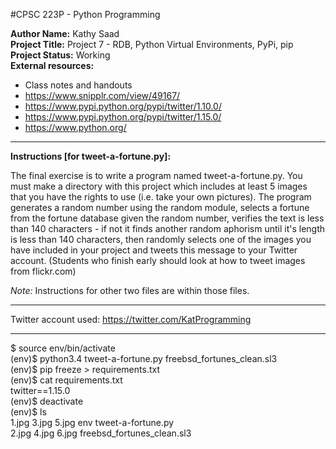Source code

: #CPSC 223P - Python Programming

__Author Name:__ Kathy Saad<br>
__Project Title:__ Project 7 - RDB, Python Virtual Environments, PyPi, pip<br>
__Project Status:__ Working<br>
__External resources:__<br>
- Class notes and handouts<br>
- https://www.snipplr.com/view/49167/<br>
- https://www.pypi.python.org/pypi/twitter/1.10.0/<br>
- https://www.pypi.python.org/pypi/twitter/1.15.0/<br>
- https://www.python.org/

*******************************************************************************************************************************************

__Instructions [for tweet-a-fortune.py]:__

The final exercise is to write a program named tweet-a-fortune.py. You must make a directory with this project which includes at least 5 images that you have the rights to use (i.e. take your own pictures). The program generates a random number using the random module, selects a fortune from the fortune database given the random number, verifies the text is less than 140 characters - if not it finds another random aphorism until it's length is less than 140 characters, then randomly selects one of the images you have included in your project and tweets this message to your Twitter account. (Students who finish early should look at how to tweet images from flickr.com)

_Note:_ Instructions for other two files are within those files.

*******************************************************************************************************************************************

Twitter account used: https://twitter.com/KatProgramming

*******************************************************************************************************************************************

$ source env/bin/activate<br>
(env)$ python3.4 tweet-a-fortune.py freebsd_fortunes_clean.sl3<br>
(env)$ pip freeze > requirements.txt<br>
(env)$ cat requirements.txt<br>
twitter==1.15.0<br>
(env)$ deactivate<br>
(env)$ ls<br>
1.jpg  3.jpg  5.jpg  env  tweet-a-fortune.py<br>
2.jpg  4.jpg  6.jpg  freebsd_fortunes_clean.sl3<br>
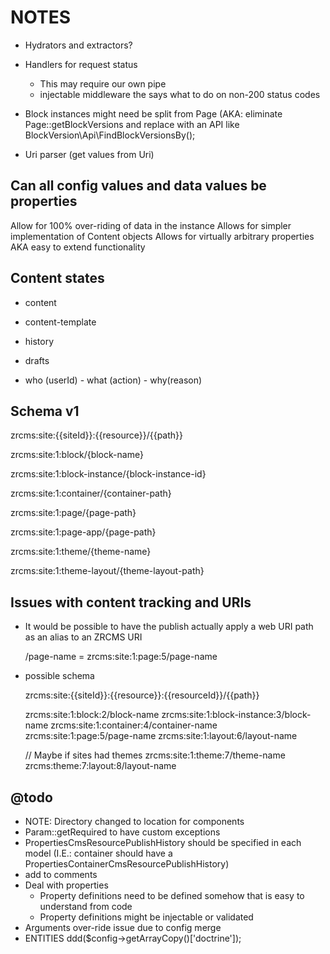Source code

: NOTES
=====

- Hydrators and extractors?
- Handlers for request status
    - This may require our own pipe
    - injectable middleware the says what to do on non-200 status codes
    
- Block instances might need be split from Page 
  (AKA: eliminate Page::getBlockVersions and replace with an API like BlockVersion\Api\FindBlockVersionsBy();
  
- Uri parser (get values from Uri)

## Can all config values and data values be properties ##

Allow for 100% over-riding of data in the instance
Allows for simpler implementation of Content objects
Allows for virtually arbitrary properties AKA easy to extend functionality

## Content states ##

- content 
- content-template
- history
- drafts

- who (userId) - what (action) - why(reason)

## Schema v1 ##

zrcms:site:{{siteId}}:{{resource}}/{{path}}

zrcms:site:1:block/{block-name}

zrcms:site:1:block-instance/{block-instance-id}

zrcms:site:1:container/{container-path}

zrcms:site:1:page/{page-path}

zrcms:site:1:page-app/{page-path}

zrcms:site:1:theme/{theme-name}

zrcms:site:1:theme-layout/{theme-layout-path}


## Issues with content tracking and URIs ##

- It would be possible to have the publish actually apply a web URI path as
  an alias to an ZRCMS URI
  
  /page-name = zrcms:site:1:page:5/page-name

- possible schema

    zrcms:site:{{siteId}}:{{resource}}:{{resourceId}}/{{path}}
    
    zrcms:site:1:block:2/block-name
    zrcms:site:1:block-instance:3/block-name
    zrcms:site:1:container:4/container-name
    zrcms:site:1:page:5/page-name
    zrcms:site:1:layout:6/layout-name
    
    // Maybe if sites had themes
    zrcms:site:1:theme:7/theme-name
    zrcms:theme:7:layout:8/layout-name

## @todo ##

- NOTE: Directory changed to location for components
- Param::getRequired to have custom exceptions
- PropertiesCmsResourcePublishHistory should be specified in each model 
  (I.E.: container should have a PropertiesContainerCmsResourcePublishHistory)
- add <identifier> to comments
- Deal with properties
    - Property definitions need to be defined somehow that is easy to understand from code
    - Property definitions might be injectable or validated
- Arguments over-ride issue due to config merge
- ENTITIES ddd($config->getArrayCopy()['doctrine']);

##############################

Copy out each line of the material in which the word "container" turns up.

zrcms:site:1:container/{container-path}
    zrcms:site:1:container:4/container-name
  (I.E.: container should have a PropertiesContainerCmsResourcePublishHistory)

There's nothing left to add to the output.